Schalansky juega con los tiempos de la historia y con las formas narrativas: la extinción del tigre del Caspio es narrada a través de una escena en el circo romano a pesar de que los últimos ejemplares de la especie fueron avistados en 1964, y la decadencia de la Villa Pigneto es bosquejada a la par que los perfiles de Giovanni Battista Piranesi y del singular pintor y grabador francés Hubert Robert, en lugar de la historia del filme desaparecido de Murnau se nos presenta el monólogo interior de una Greta Garbo que espera la muerte en Nueva York, la historia de Kinau es narrada por él mismo en completa omnisciencia, la del Palacio de la República sólo lo tiene como punto de partida para un relato de infidelidad sobre el fondo de la mezcla de aburrimiento y peligro característica de la vida en la República Democrática de Alemania, etcétera. Naturalmente, no todo esto funciona por igual, pero la autora (quien también publicó dos novelas, entre ellas El cuello de la jirafa, publicada en español en 2013) es dueña de un estilo lírico y elegante, traducido con solvencia por Roberto Bravo de la Varga, y su mirada, y la forma en que ésta recorta su objeto, es excepcional, realmente única.

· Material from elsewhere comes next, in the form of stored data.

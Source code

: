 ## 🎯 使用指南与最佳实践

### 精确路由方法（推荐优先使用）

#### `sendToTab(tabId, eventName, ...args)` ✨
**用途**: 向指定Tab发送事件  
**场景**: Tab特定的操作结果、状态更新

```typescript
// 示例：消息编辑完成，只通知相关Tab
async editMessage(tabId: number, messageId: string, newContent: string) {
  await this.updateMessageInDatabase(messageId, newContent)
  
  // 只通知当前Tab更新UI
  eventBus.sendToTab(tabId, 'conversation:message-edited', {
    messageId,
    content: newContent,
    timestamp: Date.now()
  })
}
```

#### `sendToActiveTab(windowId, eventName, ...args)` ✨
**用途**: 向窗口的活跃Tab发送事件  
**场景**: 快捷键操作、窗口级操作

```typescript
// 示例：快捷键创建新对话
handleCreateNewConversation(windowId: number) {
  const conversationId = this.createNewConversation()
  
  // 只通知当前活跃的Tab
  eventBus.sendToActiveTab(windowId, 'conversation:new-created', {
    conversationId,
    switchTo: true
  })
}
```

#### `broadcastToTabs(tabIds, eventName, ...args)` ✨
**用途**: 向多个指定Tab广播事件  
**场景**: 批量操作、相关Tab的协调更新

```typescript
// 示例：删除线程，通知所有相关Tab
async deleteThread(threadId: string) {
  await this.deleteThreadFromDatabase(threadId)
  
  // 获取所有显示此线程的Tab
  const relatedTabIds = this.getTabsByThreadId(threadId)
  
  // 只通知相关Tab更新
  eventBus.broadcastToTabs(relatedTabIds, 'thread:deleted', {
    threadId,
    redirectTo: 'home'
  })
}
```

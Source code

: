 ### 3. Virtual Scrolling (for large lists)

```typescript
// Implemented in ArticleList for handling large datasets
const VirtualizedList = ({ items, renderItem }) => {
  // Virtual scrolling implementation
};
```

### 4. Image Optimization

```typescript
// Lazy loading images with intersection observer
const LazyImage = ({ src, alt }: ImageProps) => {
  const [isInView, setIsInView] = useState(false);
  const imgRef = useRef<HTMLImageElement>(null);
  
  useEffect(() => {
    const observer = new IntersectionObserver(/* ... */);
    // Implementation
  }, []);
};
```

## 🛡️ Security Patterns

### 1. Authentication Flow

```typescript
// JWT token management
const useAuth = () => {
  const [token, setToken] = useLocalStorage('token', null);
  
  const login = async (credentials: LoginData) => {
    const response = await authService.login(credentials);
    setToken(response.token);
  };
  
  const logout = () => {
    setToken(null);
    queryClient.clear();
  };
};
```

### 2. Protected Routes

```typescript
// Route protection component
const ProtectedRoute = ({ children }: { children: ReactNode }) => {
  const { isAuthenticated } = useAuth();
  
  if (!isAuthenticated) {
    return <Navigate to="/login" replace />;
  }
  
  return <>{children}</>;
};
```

Mientras su autora trabajaba en este libro, una novela de Walt Whitman desconocida hasta la fecha fue descubierta y publicada, se descifró el alfabeto más antiguo del mundo (3.800 años), emergió un disco perdido de John Coltrane, los biólogos descubrieron un nuevo tipo de avispa. 

“Todos los signos, incluso aquellos que nos remiten a lo ausente, suponen una forma de presencia”, escribe Schalansky, quien reconoce además que “la escritura no tiene el poder de devolvernos lo que ya no existe, pero sí nos permite experimentarlo [y] la diferencia entre presencia y ausencia es puramente marginal siempre que exista la memoria”. 

De hecho, un porcentaje importante de destrucción es necesario para que algo perdure, como sucede (son ejemplos de la autora) con la escritura silábica del griego arcaico, que llegó hasta nosotros gracias al incendio del Palacio de Cnosos, que endureció las tablillas de arcilla en que era practicada, y la erupción del Vesubio hizo posible que animales y personas nos contemplen en Pompeya desde el vacío que dejaron como si fueran contemporáneos nuestros.

Nuestras pérdidas son ciertamente numerosísimas, pero lo que este nuevo libro de Judith Schalansky viene a recordarnos es que nada desaparece del todo si nos deja al menos la historia de su pérdida y alguien decide contarla.